*** SOURCE DATA

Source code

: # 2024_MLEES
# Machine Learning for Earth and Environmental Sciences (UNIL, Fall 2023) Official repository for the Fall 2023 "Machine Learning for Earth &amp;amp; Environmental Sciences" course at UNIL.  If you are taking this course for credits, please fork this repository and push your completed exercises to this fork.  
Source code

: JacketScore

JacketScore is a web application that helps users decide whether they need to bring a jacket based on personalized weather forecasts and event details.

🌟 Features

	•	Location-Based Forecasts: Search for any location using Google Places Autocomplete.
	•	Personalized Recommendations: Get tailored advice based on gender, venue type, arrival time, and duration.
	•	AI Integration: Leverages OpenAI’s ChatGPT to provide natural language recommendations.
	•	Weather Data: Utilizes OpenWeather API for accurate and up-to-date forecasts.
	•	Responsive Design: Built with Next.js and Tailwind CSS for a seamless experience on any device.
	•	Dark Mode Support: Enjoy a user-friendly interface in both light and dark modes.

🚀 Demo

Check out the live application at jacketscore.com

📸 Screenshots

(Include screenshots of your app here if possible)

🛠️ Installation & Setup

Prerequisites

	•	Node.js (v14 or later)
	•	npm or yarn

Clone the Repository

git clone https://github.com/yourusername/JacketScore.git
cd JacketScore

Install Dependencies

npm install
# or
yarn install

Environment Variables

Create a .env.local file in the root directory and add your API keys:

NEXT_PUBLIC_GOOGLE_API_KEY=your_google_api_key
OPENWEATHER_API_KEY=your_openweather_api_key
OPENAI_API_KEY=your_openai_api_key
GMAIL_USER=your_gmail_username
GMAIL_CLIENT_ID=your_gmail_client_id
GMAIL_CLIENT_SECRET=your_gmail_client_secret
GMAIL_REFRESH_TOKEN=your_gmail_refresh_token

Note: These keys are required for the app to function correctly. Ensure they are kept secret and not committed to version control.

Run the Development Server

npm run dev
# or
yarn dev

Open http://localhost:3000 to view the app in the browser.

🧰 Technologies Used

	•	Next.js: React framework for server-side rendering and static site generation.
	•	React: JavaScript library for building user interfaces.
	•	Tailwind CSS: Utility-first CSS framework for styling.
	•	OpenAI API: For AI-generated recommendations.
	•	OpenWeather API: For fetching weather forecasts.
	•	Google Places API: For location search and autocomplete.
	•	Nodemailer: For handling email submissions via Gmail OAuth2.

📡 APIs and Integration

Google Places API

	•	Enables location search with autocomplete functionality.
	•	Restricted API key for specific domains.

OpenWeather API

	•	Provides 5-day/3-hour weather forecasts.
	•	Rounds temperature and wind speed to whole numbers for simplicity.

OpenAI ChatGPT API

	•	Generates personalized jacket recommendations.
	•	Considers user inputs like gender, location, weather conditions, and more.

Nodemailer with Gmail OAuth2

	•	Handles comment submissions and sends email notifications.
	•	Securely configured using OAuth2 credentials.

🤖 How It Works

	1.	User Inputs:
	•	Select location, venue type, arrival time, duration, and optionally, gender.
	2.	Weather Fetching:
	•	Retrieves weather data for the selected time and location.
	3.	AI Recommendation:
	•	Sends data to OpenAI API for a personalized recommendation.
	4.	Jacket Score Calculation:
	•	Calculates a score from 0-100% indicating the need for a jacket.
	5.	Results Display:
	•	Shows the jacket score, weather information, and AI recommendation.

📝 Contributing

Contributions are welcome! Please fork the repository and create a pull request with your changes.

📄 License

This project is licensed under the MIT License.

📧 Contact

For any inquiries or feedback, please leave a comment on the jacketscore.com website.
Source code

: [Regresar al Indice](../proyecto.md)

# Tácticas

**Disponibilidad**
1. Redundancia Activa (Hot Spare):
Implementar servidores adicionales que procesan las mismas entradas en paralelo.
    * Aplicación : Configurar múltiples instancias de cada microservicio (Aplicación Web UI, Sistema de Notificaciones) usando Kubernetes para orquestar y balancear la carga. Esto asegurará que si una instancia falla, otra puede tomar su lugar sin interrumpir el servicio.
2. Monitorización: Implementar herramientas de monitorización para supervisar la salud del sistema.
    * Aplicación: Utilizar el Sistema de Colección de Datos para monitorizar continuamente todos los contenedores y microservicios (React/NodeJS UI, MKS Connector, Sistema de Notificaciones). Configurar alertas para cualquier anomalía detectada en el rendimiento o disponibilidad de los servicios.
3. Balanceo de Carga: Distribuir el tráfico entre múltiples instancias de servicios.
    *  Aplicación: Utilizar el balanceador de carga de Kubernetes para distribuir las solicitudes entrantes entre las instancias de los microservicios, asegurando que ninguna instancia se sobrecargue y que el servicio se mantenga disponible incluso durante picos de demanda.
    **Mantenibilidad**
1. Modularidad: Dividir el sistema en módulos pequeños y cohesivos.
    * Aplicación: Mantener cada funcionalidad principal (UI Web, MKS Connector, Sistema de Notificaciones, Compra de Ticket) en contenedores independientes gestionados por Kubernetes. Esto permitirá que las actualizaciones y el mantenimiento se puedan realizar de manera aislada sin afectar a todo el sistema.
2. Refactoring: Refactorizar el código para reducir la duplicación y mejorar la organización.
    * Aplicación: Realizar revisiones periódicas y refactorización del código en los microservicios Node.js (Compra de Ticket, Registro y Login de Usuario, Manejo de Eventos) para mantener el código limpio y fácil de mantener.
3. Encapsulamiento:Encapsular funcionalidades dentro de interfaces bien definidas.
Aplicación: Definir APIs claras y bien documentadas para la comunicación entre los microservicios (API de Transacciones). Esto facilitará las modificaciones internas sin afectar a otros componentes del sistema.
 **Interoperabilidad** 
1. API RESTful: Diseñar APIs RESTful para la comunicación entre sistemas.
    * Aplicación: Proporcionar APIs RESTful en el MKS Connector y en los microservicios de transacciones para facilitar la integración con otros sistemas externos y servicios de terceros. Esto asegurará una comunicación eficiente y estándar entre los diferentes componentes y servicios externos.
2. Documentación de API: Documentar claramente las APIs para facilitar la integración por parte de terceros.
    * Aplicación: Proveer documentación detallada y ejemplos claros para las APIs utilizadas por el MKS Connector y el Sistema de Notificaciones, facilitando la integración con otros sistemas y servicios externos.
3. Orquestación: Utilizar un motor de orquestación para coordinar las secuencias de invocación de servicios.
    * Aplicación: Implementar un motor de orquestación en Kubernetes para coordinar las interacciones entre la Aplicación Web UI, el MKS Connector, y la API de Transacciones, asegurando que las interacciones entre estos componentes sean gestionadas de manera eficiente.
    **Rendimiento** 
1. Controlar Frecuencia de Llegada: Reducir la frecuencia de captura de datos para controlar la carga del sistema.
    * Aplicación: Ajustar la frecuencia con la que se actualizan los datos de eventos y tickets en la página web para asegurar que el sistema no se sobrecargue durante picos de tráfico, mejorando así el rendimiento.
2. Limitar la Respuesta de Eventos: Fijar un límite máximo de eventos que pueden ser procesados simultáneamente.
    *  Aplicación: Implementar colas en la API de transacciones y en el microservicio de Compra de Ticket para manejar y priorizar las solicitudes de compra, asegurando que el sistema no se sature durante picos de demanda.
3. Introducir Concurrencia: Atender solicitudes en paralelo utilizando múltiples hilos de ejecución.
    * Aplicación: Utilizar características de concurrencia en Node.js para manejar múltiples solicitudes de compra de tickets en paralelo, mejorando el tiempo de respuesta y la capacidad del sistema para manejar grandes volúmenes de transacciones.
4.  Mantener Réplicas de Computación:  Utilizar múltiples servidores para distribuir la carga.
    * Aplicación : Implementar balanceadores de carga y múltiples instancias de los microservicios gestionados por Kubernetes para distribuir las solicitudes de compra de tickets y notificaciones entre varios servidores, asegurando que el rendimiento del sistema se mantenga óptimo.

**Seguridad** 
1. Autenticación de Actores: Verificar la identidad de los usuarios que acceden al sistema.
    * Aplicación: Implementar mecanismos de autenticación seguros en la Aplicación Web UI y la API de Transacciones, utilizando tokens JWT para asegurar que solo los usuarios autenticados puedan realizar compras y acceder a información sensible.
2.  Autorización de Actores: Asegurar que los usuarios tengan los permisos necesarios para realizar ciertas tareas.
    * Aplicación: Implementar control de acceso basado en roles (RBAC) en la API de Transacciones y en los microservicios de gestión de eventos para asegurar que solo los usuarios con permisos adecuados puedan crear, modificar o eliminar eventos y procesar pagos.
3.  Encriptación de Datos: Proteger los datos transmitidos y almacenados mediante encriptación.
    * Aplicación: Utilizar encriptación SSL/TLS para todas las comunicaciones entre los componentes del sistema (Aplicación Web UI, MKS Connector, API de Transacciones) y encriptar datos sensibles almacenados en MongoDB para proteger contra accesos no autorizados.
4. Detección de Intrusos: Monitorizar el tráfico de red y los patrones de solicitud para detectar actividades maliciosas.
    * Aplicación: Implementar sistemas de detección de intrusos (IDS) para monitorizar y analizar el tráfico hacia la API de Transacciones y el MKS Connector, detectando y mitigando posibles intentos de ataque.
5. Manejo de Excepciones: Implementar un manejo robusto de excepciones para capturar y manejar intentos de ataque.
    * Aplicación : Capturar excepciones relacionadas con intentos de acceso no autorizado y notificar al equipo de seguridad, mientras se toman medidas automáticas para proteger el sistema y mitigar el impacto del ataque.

******

Each line in the listing that contains "keys" should be returned.

◆ SOLUTION FOR THIS TASK ◆
Create a .env.local file in the root directory and add your API keys:
Note: These keys are required for the app to function correctly. Ensure they are kept secret and not committed to version control.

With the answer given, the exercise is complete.